Es war eine absolute Klatsche, dir mir verpasst wurde und die ich dringend gebraucht hatte. Endlich konnte ich mich ein wenig am Riemen reißen und auch wieder sprechen.

„Was machen wir jetzt?"

Auch wenn es nur ein Flüstern war.

„Wir werden von Will abgeholt", erklärte Ashton, „er arbeitet bei der New Yorker Niederlassung unseres Managements. Du siehst ja, Taxi kriegen ist heute nicht drin."

Mit uns standen natürlich hunderte von Leuten hier draußen und prügelten sich um die paar Dutzend Taxis, die hier standen.
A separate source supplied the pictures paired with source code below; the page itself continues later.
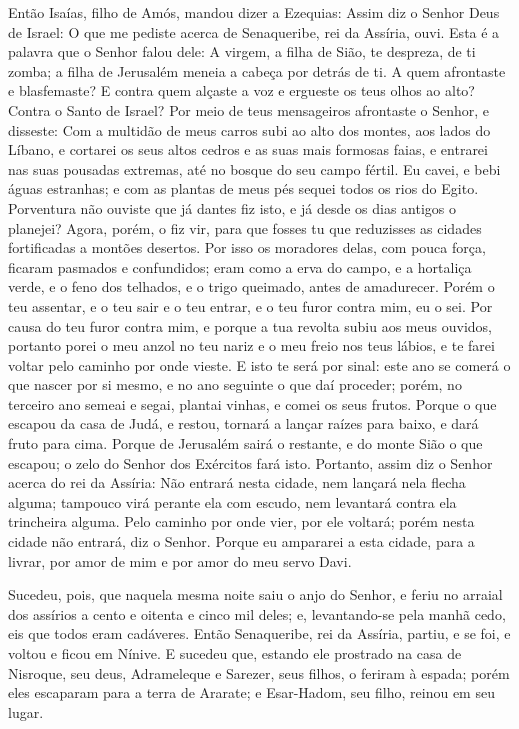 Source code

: Então Isaías, filho de Amós, mandou dizer a Ezequias: Assim diz o
Senhor Deus de Israel: O que me pediste acerca de Senaqueribe, rei
da Assíria, ouvi. Esta é a palavra que o Senhor falou dele: A
virgem, a filha de Sião, te despreza, de ti zomba; a filha de
Jerusalém meneia a cabeça por detrás de ti. A quem afrontaste
e blasfemaste? E contra quem alçaste a voz e ergueste os teus olhos
ao alto? Contra o Santo de Israel? Por meio de teus
mensageiros afrontaste o Senhor, e disseste: Com a multidão de meus
carros subi ao alto dos montes, aos lados do Líbano, e cortarei os
seus altos cedros e as suas mais formosas faias, e entrarei nas suas
pousadas extremas, até no bosque do seu campo fértil. Eu
cavei, e bebi águas estranhas; e com as plantas de meus pés sequei
todos os rios do Egito. Porventura não ouviste que já dantes
fiz isto, e já desde os dias antigos o planejei? Agora, porém, o fiz
vir, para que fosses tu que reduzisses as cidades fortificadas a
montões desertos. Por isso os moradores delas, com pouca
força, ficaram pasmados e confundidos; eram como a erva do campo, e
a hortaliça verde, e o feno dos telhados, e o trigo queimado, antes
de amadurecer. Porém o teu assentar, e o teu sair e o teu
entrar, e o teu furor contra mim, eu o sei. Por causa do teu
furor contra mim, e porque a tua revolta subiu aos meus ouvidos,
portanto porei o meu anzol no teu nariz e o meu freio nos teus
lábios, e te farei voltar pelo caminho por onde vieste. E
isto te será por sinal: este ano se comerá o que nascer por si
mesmo, e no ano seguinte o que daí proceder; porém, no terceiro ano
semeai e segai, plantai vinhas, e comei os seus frutos.
Porque o que escapou da casa de Judá, e restou, tornará a
lançar raízes para baixo, e dará fruto para cima. Porque de
Jerusalém sairá o restante, e do monte Sião o que escapou; o zelo do
Senhor dos Exércitos fará isto. Portanto, assim diz o Senhor
acerca do rei da Assíria: Não entrará nesta cidade, nem lançará nela
flecha alguma; tampouco virá perante ela com escudo, nem levantará
contra ela trincheira alguma. Pelo caminho por onde vier, por
ele voltará; porém nesta cidade não entrará, diz o Senhor.
Porque eu ampararei a esta cidade, para a livrar, por amor de
mim e por amor do meu servo Davi.

Sucedeu, pois, que naquela mesma noite saiu o anjo do Senhor, e
feriu no arraial dos assírios a cento e oitenta e cinco mil deles;
e, levantando-se pela manhã cedo, eis que todos eram cadáveres.
Então Senaqueribe, rei da Assíria, partiu, e se foi, e voltou
e ficou em Nínive. E sucedeu que, estando ele prostrado na
casa de Nisroque, seu deus, Adrameleque e Sarezer, seus filhos, o
feriram à espada; porém eles escaparam para a terra de Ararate; e
Esar-Hadom, seu filho, reinou em seu lugar.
Es war hier genauso laut wie drinnen. Genauso gehetzt. Genauso bedrückend. Genauso panisch.

Wieder telefonierte Luke.

„Wo bist du denn jetzt? ... Ach so, okay. ... Rufst du mich dann an und sagst mir, wo wir hinkommen sollen? ... Weil du nicht hierher fahren kannst, Will, du kommst niemals bis zu diesem Terminal durch. ... Ja. ... Okay."

Es klappte.

Ja, es klappte tatsächlich.

Ich verlor wieder beinahe dreimal die Nerven, dreimal sah Luke mir das an und beruhigte mich mit ein paar Worten, und dann rief Will an und dirigierte uns die Richtung, in der er stand.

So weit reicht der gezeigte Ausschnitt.